Collected data
☆ ☆ ☆ ☆

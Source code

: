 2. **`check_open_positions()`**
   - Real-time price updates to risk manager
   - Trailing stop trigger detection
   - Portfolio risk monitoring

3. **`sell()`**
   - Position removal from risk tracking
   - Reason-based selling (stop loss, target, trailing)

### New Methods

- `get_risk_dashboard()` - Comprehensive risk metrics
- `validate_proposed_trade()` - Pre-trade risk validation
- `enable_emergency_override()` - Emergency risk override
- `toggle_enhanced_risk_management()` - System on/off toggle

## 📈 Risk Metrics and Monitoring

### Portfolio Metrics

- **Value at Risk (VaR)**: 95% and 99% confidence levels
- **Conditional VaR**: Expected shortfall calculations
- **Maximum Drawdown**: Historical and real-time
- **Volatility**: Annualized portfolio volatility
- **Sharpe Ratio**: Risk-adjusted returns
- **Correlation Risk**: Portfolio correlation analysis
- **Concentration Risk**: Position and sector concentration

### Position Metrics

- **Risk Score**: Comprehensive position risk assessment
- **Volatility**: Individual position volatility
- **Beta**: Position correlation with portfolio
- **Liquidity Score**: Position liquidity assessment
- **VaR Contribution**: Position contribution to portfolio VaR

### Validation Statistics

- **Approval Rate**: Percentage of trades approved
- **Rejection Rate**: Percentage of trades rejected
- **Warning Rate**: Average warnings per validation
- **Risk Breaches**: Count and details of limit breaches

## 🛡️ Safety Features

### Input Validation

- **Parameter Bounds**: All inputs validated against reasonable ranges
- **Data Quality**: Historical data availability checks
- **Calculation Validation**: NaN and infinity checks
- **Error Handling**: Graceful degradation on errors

☆ ☆ ☆ ☆

When you reach the line containing "System on/off toggle" in the data above, start copying exactly, and stop after the line containing "- **Beta**: Position".

*REPLY*.
- `toggle_enhanced_risk_management()` - System on/off toggle

## 📈 Risk Metrics and Monitoring

### Portfolio Metrics

- **Value at Risk (VaR)**: 95% and 99% confidence levels
- **Conditional VaR**: Expected shortfall calculations
- **Maximum Drawdown**: Historical and real-time
- **Volatility**: Annualized portfolio volatility
- **Sharpe Ratio**: Risk-adjusted returns
- **Correlation Risk**: Portfolio correlation analysis
- **Concentration Risk**: Position and sector concentration

### Position Metrics

- **Risk Score**: Comprehensive position risk assessment
- **Volatility**: Individual position volatility
- **Beta**: Position correlation with portfolio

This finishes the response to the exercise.